The Department of Justice is asking a court to force Anthem to turn over information related to an ongoing fraud investigation involving the insurer's Medicare Advantage plans that brought in nearly $215 million using retrospective chart reviews over a two-year period.
Anthem, meanwhile, argues investigators are overstepping their authority by asking for information that is protected by attorney-client privilege and falls outside the scope of the DOJ’s probe.
The legal spat may be a precursor to more substantial litigation as new court filings also reveal federal prosecutors may be close to filing a complaint against the insurer.

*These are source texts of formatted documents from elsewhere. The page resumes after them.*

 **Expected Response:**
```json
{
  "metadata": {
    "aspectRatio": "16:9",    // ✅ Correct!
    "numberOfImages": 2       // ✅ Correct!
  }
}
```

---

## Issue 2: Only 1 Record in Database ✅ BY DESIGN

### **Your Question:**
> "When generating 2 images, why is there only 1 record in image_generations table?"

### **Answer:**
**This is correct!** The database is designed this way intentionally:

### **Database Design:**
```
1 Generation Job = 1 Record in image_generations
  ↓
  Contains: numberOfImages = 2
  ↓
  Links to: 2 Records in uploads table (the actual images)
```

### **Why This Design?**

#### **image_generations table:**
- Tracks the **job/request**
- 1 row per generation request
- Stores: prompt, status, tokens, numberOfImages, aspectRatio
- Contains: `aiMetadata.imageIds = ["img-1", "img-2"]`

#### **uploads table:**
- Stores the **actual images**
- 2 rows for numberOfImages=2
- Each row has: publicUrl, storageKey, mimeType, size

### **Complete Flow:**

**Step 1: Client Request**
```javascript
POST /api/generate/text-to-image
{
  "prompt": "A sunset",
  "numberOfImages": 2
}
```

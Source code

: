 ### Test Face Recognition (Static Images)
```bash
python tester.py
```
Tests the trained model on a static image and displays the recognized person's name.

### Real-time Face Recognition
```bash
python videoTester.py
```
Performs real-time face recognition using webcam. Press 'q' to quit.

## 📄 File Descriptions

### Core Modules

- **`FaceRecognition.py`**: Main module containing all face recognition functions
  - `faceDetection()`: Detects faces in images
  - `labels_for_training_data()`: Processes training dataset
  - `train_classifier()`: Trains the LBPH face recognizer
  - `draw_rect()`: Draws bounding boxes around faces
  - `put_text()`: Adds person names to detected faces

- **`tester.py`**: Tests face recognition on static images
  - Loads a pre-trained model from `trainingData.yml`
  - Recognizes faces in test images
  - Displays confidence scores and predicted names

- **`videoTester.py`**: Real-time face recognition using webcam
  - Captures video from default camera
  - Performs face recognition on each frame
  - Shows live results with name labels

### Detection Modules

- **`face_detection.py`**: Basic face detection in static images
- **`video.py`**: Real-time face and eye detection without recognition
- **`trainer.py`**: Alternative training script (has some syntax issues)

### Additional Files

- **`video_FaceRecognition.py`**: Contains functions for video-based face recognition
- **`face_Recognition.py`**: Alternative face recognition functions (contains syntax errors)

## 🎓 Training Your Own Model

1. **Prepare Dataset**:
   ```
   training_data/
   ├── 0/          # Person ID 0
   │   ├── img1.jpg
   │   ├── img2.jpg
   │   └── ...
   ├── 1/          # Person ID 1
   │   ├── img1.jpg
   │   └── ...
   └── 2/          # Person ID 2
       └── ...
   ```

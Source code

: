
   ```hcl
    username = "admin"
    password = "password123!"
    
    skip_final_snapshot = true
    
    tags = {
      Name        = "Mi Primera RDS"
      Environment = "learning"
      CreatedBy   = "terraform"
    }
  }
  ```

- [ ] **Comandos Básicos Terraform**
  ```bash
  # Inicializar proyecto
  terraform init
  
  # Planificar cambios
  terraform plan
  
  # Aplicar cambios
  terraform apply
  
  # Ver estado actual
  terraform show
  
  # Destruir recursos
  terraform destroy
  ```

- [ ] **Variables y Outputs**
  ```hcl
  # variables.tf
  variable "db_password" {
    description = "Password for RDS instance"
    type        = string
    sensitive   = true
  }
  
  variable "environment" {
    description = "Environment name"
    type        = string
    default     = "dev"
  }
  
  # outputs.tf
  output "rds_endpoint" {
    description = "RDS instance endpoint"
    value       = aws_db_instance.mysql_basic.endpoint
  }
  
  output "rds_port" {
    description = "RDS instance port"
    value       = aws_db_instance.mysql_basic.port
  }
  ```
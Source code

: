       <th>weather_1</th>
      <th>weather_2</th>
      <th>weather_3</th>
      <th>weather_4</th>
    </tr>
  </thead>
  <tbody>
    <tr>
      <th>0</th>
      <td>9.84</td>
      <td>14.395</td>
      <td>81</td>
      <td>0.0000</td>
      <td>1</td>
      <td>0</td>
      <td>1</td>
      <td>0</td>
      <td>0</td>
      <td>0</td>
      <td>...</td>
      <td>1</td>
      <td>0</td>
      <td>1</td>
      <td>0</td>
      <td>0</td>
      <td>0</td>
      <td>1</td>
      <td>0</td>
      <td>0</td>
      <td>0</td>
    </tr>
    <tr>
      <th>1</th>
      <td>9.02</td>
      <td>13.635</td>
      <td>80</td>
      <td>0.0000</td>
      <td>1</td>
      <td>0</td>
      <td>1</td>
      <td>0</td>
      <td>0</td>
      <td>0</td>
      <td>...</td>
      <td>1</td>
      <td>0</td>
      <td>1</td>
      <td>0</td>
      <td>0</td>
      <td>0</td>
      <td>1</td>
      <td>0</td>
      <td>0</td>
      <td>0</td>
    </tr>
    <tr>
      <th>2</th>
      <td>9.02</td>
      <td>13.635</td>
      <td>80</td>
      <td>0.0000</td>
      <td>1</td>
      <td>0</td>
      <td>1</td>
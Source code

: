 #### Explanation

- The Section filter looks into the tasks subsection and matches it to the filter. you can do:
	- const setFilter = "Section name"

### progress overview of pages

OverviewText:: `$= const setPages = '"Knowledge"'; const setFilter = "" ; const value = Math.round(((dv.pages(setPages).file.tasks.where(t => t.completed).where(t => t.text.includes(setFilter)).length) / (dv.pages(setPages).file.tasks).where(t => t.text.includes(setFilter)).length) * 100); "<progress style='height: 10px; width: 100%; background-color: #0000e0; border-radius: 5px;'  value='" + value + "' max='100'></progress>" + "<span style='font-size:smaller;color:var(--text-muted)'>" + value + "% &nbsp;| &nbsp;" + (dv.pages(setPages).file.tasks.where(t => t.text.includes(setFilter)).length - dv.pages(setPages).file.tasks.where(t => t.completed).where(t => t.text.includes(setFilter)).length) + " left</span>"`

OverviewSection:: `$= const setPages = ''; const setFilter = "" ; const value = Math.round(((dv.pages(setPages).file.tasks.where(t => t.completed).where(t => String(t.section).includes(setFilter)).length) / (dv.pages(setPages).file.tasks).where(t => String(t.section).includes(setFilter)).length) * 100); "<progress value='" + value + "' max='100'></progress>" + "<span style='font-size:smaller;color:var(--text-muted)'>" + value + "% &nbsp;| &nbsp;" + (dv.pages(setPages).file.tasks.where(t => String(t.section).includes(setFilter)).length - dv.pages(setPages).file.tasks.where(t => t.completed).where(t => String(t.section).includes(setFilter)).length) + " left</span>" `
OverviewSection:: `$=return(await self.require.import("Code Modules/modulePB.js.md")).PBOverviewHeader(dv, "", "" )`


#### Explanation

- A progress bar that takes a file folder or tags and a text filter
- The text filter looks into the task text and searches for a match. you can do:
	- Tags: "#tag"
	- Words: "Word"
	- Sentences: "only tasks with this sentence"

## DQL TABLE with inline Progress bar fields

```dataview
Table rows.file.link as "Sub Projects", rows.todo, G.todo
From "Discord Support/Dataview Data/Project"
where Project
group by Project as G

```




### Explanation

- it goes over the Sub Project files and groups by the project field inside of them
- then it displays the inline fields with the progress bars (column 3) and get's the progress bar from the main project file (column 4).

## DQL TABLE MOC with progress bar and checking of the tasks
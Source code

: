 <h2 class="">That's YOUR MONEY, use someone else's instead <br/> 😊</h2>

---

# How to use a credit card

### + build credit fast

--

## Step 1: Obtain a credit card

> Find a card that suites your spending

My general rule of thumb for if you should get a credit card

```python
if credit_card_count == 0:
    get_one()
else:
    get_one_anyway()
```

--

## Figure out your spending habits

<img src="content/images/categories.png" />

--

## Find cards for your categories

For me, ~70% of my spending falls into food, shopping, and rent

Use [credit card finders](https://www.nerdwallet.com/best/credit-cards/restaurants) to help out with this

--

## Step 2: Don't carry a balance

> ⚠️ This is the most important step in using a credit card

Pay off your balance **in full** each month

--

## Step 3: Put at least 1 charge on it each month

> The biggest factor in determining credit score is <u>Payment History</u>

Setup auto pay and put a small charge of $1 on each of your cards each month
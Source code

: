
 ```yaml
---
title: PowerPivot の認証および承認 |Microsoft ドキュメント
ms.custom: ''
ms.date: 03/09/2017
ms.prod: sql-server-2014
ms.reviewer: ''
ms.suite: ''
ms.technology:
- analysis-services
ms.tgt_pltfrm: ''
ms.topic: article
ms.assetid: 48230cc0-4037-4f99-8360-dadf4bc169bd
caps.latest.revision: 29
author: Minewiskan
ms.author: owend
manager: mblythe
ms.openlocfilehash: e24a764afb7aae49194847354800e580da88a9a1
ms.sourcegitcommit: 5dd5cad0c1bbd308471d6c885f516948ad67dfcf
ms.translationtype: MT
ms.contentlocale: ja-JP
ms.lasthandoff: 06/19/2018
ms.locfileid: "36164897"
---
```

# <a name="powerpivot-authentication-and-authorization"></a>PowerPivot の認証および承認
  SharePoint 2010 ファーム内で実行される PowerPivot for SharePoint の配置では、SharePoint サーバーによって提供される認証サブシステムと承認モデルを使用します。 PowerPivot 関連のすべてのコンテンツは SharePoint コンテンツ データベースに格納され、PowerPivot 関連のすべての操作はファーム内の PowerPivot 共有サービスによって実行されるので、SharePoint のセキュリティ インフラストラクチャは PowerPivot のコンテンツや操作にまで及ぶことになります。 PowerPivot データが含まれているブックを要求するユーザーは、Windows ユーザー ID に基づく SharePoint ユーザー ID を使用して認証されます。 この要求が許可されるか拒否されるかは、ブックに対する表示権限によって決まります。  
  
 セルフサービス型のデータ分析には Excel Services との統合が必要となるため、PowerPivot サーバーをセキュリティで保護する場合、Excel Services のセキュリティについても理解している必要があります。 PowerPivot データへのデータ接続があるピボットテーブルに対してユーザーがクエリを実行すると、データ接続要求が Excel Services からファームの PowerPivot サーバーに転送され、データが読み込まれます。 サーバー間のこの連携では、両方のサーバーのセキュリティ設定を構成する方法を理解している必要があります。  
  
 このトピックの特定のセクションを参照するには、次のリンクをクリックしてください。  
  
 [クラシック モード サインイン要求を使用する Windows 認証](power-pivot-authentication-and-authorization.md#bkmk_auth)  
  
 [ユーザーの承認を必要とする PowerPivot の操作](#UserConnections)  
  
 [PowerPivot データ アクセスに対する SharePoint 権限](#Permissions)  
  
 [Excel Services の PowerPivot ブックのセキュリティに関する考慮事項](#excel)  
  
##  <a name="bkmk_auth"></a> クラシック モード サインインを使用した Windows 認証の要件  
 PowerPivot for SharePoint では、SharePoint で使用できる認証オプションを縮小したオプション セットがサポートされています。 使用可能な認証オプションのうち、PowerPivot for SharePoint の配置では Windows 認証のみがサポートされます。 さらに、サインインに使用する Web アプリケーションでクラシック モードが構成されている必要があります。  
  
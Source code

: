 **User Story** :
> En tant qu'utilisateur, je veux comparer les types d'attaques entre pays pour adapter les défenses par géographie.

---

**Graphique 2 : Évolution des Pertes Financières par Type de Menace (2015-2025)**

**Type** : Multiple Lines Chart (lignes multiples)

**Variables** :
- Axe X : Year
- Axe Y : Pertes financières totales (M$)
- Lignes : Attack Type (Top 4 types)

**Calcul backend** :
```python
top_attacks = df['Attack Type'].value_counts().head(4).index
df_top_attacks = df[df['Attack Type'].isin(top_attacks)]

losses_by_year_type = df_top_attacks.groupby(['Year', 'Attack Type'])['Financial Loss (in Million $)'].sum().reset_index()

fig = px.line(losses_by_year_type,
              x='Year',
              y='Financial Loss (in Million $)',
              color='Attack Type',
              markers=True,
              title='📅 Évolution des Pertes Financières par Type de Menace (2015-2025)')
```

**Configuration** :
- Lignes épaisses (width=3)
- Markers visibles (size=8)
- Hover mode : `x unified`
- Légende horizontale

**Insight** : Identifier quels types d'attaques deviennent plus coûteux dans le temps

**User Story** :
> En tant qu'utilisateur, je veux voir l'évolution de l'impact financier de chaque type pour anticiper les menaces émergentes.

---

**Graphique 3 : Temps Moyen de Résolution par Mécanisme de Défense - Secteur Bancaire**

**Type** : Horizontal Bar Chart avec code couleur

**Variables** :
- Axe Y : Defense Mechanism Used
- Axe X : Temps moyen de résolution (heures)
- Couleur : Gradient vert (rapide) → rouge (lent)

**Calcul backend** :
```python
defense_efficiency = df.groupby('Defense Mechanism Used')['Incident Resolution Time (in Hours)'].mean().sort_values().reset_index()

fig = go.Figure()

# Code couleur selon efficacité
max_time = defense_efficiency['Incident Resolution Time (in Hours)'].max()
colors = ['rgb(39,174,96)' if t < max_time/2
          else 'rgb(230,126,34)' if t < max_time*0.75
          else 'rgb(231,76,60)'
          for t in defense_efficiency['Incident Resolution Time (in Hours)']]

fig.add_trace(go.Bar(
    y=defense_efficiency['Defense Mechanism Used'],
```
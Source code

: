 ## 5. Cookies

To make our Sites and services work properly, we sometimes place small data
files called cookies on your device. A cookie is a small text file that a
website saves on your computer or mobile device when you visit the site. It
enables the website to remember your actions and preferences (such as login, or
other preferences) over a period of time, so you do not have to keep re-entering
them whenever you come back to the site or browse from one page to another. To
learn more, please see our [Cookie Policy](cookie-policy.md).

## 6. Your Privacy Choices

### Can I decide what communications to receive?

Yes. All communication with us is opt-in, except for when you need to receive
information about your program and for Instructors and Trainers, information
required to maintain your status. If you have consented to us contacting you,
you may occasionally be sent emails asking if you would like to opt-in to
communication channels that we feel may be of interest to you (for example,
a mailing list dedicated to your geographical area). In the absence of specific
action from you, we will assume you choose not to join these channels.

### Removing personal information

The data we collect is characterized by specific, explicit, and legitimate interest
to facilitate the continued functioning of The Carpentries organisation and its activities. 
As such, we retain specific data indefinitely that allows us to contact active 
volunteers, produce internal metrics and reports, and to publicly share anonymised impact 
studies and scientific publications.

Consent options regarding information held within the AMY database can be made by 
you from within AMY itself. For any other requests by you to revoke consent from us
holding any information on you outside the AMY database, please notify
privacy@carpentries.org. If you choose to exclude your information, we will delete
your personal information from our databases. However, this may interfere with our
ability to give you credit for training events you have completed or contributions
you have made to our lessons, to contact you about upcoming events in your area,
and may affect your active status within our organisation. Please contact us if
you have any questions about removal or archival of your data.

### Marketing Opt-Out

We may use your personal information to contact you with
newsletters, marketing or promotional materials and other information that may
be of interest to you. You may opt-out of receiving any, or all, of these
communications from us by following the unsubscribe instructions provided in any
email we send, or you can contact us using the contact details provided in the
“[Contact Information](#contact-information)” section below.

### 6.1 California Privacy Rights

The two sides have reached an impasse following several letters exchanged between the DOJ and Anthem’s attorneys. The legal squabble revolves around a civil investigative demand (CID) issued (PDF) to Anthem March 22 by the U.S. Attorney for the Southern District of New York. Prosecutors requested depositions from Anthem’s corporate representatives about how the company calculated risk adjustment data, particularly around Medicare Advantage beneficiary diagnosis codes.
This week, New York prosecutors filed a petition of summary enforcement with the U.S. District Court for the Southern District of New York requesting that Anthem comply with the demand. That same day, a federal judge ordered (PDF) Anthem to explain why a court order should not be issued.
Under the MA program, insurers are reimbursed by the federal government based the overall health of each beneficiary. Diagnosis codes are used to determine how much is necessary to care for each patient.
Prosecutors say their investigation is focused on whether Anthem violated the False Claims Act by failing to ensure diagnosis codes were valid while taking hundreds of millions of dollars in federal reimbursement.
Court documents show Anthem obtained more than $102 million in additional risk adjustment payments in 2014 from the Centers for Medicare & Medicaid Services following a retrospective chart review using a third-party vendor known as Verscend while incurring just $18.1 million in "program expense." In 2015, a retrospective review brought in more than $112 million on an $18.8 million cost.
"Each dollar Anthem spent on its retrospective chart review program generated more than $5 in additional risk-adjustment payments," the DOJ said in its petition (PDF).
The DOJ said one reason for the high profitability may be because Anthem "chose to disregard" whether Verscend's results identified certain codes already sent to CMS were invalid.
Anthem has resisted turning over information about the retrospective reviews. After receiving the March demand, Anthem challenged the U.S. Attorney’s Office request for testimony involving internal auditing procedures Anthem used to determine which diagnosis codes to submit to CMS, the company’s policies and training to ensure codes submitted were valid, and any personnel Anthem relied on to ensure compliance with those policies. Anthem argued the requests were overly burdensome, vague and ambiguous.
Prosecutors later agreed to limit the scope of the testimony. In a letter (PDF) to Anthem’s attorneys on Aug. 1, U.S. Attorney Geoffrey Berman said the investigation is focused on conduct related to the DOJ’s prior case against UnitedHealthcare in prosecutors claimed the insurer submitted erroneous diagnosis codes without conducting reasonable diligence.
The DOJ abandoned that whistleblower lawsuit in October and abandoned most of a second case against UnitedHealthcare that included similar allegations. Several other insurers, including Humana, Cigna, Health Net and Aetna have been swept up in the DOJ's probe.
In its response, Anthem’s attorney Jim Bowman, a partner at O'Melveny & Myers, maintained the government’s request would “require dozens of witnesses and several months to provide accurate and complete testimony.” He also argued Anthem has “cooperated fully with the government’s investigation from the outset,” but the company ended an agreement to waive its right to dismiss litigation after prosecutors indicated they intended to file a complaint.
“In early 2018 … DOJ informed Anthem that a ‘decision to move forward has been made’ and that SDNY would move forward with ‘drafting the complaint and filing the case’ against Anthem related to its chart review practices,” Bowman wrote (PDF).
In a subsequent letter (PDF), Bowman said Anthem is "baffled" by the DOJ's "repeated refusal to explain how the testimony you seek relates to the subject matter of your investigation." He added that prosecutors have declined "no fewer than ten separate requests" to meet with Anthem's legal team.
"There is no basis for Anthem to refuse to provide testimony on an issue directly relevant to this investigation," Berman wrote in an Aug. 10 letter (PDF).
An Anthem spokesperson declined to comment.